Invert Binary Tree

Queues based approach

We will be taking the help of a queue data structure in order to solve this problem. A queue has following properties.

• Insertion from the end (Called enque)
• Deletion from the start. (Called dequeue)

Also, A queue helps in implenting what is called a Breadth First Traversal - Which is a way of traversing a tree/graph in a Breadth first manner. i.e. , We first explore the same level of the tree (or the same breadth) and then move into deeper levels of the tree.

Simply put: neighbours first, children next.

1. Initialize a queue that contains only the tree value to start with (this is passed as an input parameter to the function).
2. While the queue is not empty,
   1. Remove the first element from the queue. (We will call this currentNode).
   2. Assign tree.left to the right subtree and tree.right to the left subtree. Essentially, we are trying to swap the left and right subtrees of the current node.
   3. If there is still a left subtree left, push it to the queue.
   4. If there is still a right subtree left, push it to the queue.
   5. Repeat step 2 untill the queue is empty.
3. Return result.

Time and Space Complexities

• O(N) Time complexity, because we check each element atmost once.
• O(N) Space complexity, because we can have a skewed tree. In average case it will be O(H) where H is the height of the tree.

Recursive approach

In the recursive approach, we try to swap the left and the right children as we traverse the tree top to down. Once we hit the base case, form there on the actuall swapping starts to happen.
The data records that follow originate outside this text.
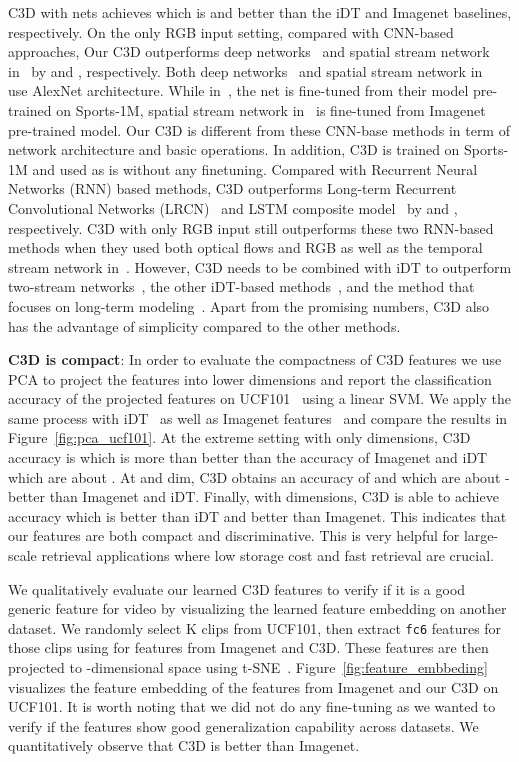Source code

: \documentclass[10pt,twocolumn,letterpaper]{article}
\begin{document}
C3D with  nets achieves  which is  and  better than the iDT and Imagenet baselines, respectively. On the only RGB input setting, compared with CNN-based approaches, Our C3D outperforms deep networks~\cite{Karpathy14} and spatial stream network in~\cite{SimonyanZ14} by  and , respectively. Both deep networks~\cite{Karpathy14} and spatial stream network in~\cite{SimonyanZ14} use AlexNet architecture. While in~\cite{Karpathy14}, the net is fine-tuned from their model pre-trained on Sports-1M, spatial stream network in~\cite{SimonyanZ14} is fine-tuned from Imagenet pre-trained model. Our C3D is different from these CNN-base methods in term of network architecture and basic operations. In addition, C3D is trained on Sports-1M and used as is without any finetuning. Compared with Recurrent Neural Networks (RNN) based methods, C3D outperforms Long-term Recurrent Convolutional Networks (LRCN)~\cite{DonahueHGRVSD14} and LSTM composite model~\cite{SrivastavaMS15} by  and , respectively. C3D with only RGB input still outperforms these two RNN-based methods when they used both optical flows and RGB as well as the temporal stream network in~\cite{SimonyanZ14}. However, C3D needs to be combined with iDT to outperform two-stream networks~\cite{SimonyanZ14}, the other iDT-based methods~\cite{PengWWQ14,LanLLHR14}, and the method that focuses on long-term modeling~\cite{Ng15}. Apart from the promising numbers, C3D also has the advantage of simplicity compared to the other methods.


{\bf C3D is compact}: In order to evaluate the compactness of C3D features we use PCA to project the features into lower dimensions and report the classification accuracy of the projected features on UCF101~\cite{UCF101} using a linear SVM. We apply the same process with iDT~\cite{Wang2013} as well as Imagenet features~\cite{Donahue13} and compare the results in Figure~\ref{fig:pca_ucf101}. At the extreme setting with only  dimensions, C3D accuracy is  which is more than  better than the accuracy of Imagenet and iDT which are about . At  and  dim, C3D obtains an accuracy of  and  which are about - better than Imagenet and iDT. Finally, with  dimensions, C3D is able to achieve  accuracy which is  better than iDT and  better than Imagenet. This indicates that our features are both compact and discriminative. This is very helpful for large-scale retrieval applications where low storage cost and fast retrieval are crucial.


We qualitatively evaluate our learned C3D features to verify if it is a good generic feature for video by visualizing the learned feature embedding on another dataset. We randomly select K clips from UCF101, then extract \texttt{fc6} features for those clips using for features from Imagenet and C3D. These features are then projected to -dimensional space using t-SNE~\cite{van2008visualizing}. Figure~\ref{fig:feature_embbeding} visualizes the feature embedding of the features from Imagenet and our C3D on UCF101. It is worth noting that we did not do any fine-tuning as we wanted to verify if the features show good generalization capability across datasets. We quantitatively observe that C3D is better than Imagenet. 
\end{document}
1. If there is no tree, i.e. !tree - return. This will be the base case.
2. Recursively call the left subtree (call it left variable)
3. Recursively call the right subtree (call it right variable)
4. Assign left subtree to the right variable and right subtree to the left variable

tree.left = right;
tree.right = left;

What is happening is essentially we are travelling to the end of the tree, essentially trying to swap the end values first.

Since the end values are swapped by now, we move one level up (because of recursion, the function calls starts to pop off from the stack) and that is how the parents are swapped

Time and Space Complexities

• O(N) Time complexity, because we check each element atmost once.
• O(N) Space complexity, because we can have a skewed tree. In average case it will be O(H) where H is the height of the tree.

Another Recursive Approach - Swapping

As we saw earlier in the recursive approach, we essentially swapped children nodes of a parent node but we did it for the leaf nodes first. In this approach, we are going to start with the root node, and keep on swapping as and when we encounter left and right subtrees.

1. If there is no tree i.e. !tree - return. This will be our base case.
2. Swap the tree.left and tree.right values. (We are going to use a swap helper method here). Essentially, we are performing the swap as the first thing in the function.
3. Recursively call the function on the left subtree.
4. Recursively call the function on the right subtree.
5. Return tree at the end.

Time and Space Complexities

• O(N) Time complexity, because we check each element atmost once.
• O(N) Space complexity, because we can have a skewed tree. In average case it will be O(H) where H is the height of the tree.